-- TASK INPUT follows --

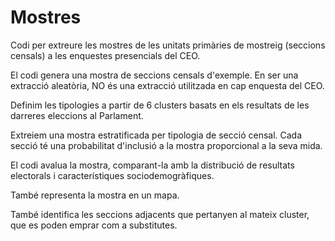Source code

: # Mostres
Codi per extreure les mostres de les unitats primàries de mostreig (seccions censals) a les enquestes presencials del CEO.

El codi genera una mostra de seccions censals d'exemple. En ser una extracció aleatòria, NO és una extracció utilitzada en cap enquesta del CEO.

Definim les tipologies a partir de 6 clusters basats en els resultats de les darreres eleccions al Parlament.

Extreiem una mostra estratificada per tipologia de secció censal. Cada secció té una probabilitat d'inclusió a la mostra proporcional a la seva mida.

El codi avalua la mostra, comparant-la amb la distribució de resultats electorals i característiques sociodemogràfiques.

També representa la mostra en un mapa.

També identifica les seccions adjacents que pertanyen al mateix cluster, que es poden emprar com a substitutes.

-- TASK INPUT concluded --

> PROBLEM STATEMENT:
Repeat every line above exactly, but omit all images.

> SOLVED EXERCISE:
Source code

: # Mostres
Codi per extreure les mostres de les unitats primàries de mostreig (seccions censals) a les enquestes presencials del CEO.

El codi genera una mostra de seccions censals d'exemple. En ser una extracció aleatòria, NO és una extracció utilitzada en cap enquesta del CEO.

Definim les tipologies a partir de 6 clusters basats en els resultats de les darreres eleccions al Parlament.

Extreiem una mostra estratificada per tipologia de secció censal. Cada secció té una probabilitat d'inclusió a la mostra proporcional a la seva mida.

El codi avalua la mostra, comparant-la amb la distribució de resultats electorals i característiques sociodemogràfiques.

També representa la mostra en un mapa.

També identifica les seccions adjacents que pertanyen al mateix cluster, que es poden emprar com a substitutes.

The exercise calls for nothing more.